For eons, plants depended on animals [including all those micro ones] to turn the O2 they excreted [funny that people call CO2 a pollutant and plants call O2 a pollutant] back into CO2. But those animals had to eat plants to do it.

As you know [I guess], there are losses in such cycling systems. As I explained, carbon is stripped out of the biosphere and buried in vast graveyards of limestone, shale, heavy crudes, gas and coal.

I know SUV drivers and rich people zooming around in their Cessna Citations feel anything BUT puny. But let's see how they are going in only 50 years. I expect most of them will be dead and buried, with their bones perhaps turning to limestone in some landfill. The more considerate of them will be cremated so plants can get their carbon back [people eat a lot of plants in their lifetime - and if they eat cattle or fish, those animals had to eat plants to make the meat the people eat].

People have got to put in another million years or so before we can be considered unpuny. Angor Wat was a big deal in its heyday. But the jungles soon took over and in another million years, there won't be much to see. Maybe some rocks and fossilized bones buried in the sediment layers of the day.

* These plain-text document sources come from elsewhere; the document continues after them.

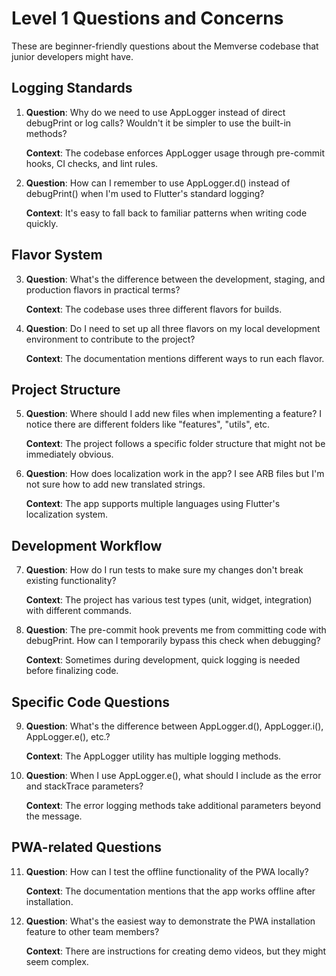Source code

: # Level 1 Questions and Concerns

These are beginner-friendly questions about the Memverse codebase that junior developers might have.

## Logging Standards

1. **Question**: Why do we need to use AppLogger instead of direct debugPrint or log calls? Wouldn't
   it be simpler to use the built-in methods?

   **Context**: The codebase enforces AppLogger usage through pre-commit hooks, CI checks, and lint
   rules.

2. **Question**: How can I remember to use AppLogger.d() instead of debugPrint() when I'm used to
   Flutter's standard logging?

   **Context**: It's easy to fall back to familiar patterns when writing code quickly.

## Flavor System

3. **Question**: What's the difference between the development, staging, and production flavors in
   practical terms?

   **Context**: The codebase uses three different flavors for builds.

4. **Question**: Do I need to set up all three flavors on my local development environment to
   contribute to the project?

   **Context**: The documentation mentions different ways to run each flavor.

## Project Structure

5. **Question**: Where should I add new files when implementing a feature? I notice there are
   different folders like "features", "utils", etc.

   **Context**: The project follows a specific folder structure that might not be immediately
   obvious.

6. **Question**: How does localization work in the app? I see ARB files but I'm not sure how to add
   new translated strings.

   **Context**: The app supports multiple languages using Flutter's localization system.

## Development Workflow

7. **Question**: How do I run tests to make sure my changes don't break existing functionality?

   **Context**: The project has various test types (unit, widget, integration) with different
   commands.

8. **Question**: The pre-commit hook prevents me from committing code with debugPrint. How can I
   temporarily bypass this check when debugging?

   **Context**: Sometimes during development, quick logging is needed before finalizing code.

## Specific Code Questions

9. **Question**: What's the difference between AppLogger.d(), AppLogger.i(), AppLogger.e(), etc.?

   **Context**: The AppLogger utility has multiple logging methods.

10. **Question**: When I use AppLogger.e(), what should I include as the error and stackTrace
    parameters?

    **Context**: The error logging methods take additional parameters beyond the message.

## PWA-related Questions

11. **Question**: How can I test the offline functionality of the PWA locally?

    **Context**: The documentation mentions that the app works offline after installation.

12. **Question**: What's the easiest way to demonstrate the PWA installation feature to other team
    members?

    **Context**: There are instructions for creating demo videos, but they might seem complex.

People have adapted to the weather where they live, but they can move. Godwits move a LOT. It's not a big deal for humans to migrate. Look at migration over the last 100 years for example. We have moved all over the place.

Yes, people have built roads in Sweden, which was covered in kilometres of ice not so long ago. They can drive south if the ice age recurs. No big deal. Roads are only designed to last 20 years before they need a revamp. Buildings don't often last 100 years [and certainly not with a LOT of expense in renovating them].

Everyone in the world could move to Africa and it wouldn't be a big deal. Or, if it's getting warmer, they could move away from the heat towards northern Canada. Climate changes.

So far, what people have done [with CO2] has been a good thing. Puny, but good. Plants love it. Farmers like it. Hungry people like it as food costs go down.

The climate is NOT balanced. People should stop saying that. It is never in equilibrium. A hurricane is a manifestation of lack of balance. Tectonic processes are relentless and unstoppable. Every day, peta trillions of lives end on the ocean floor, turning to sedimentary layers, stripping the ecosphere and the climate of CO2.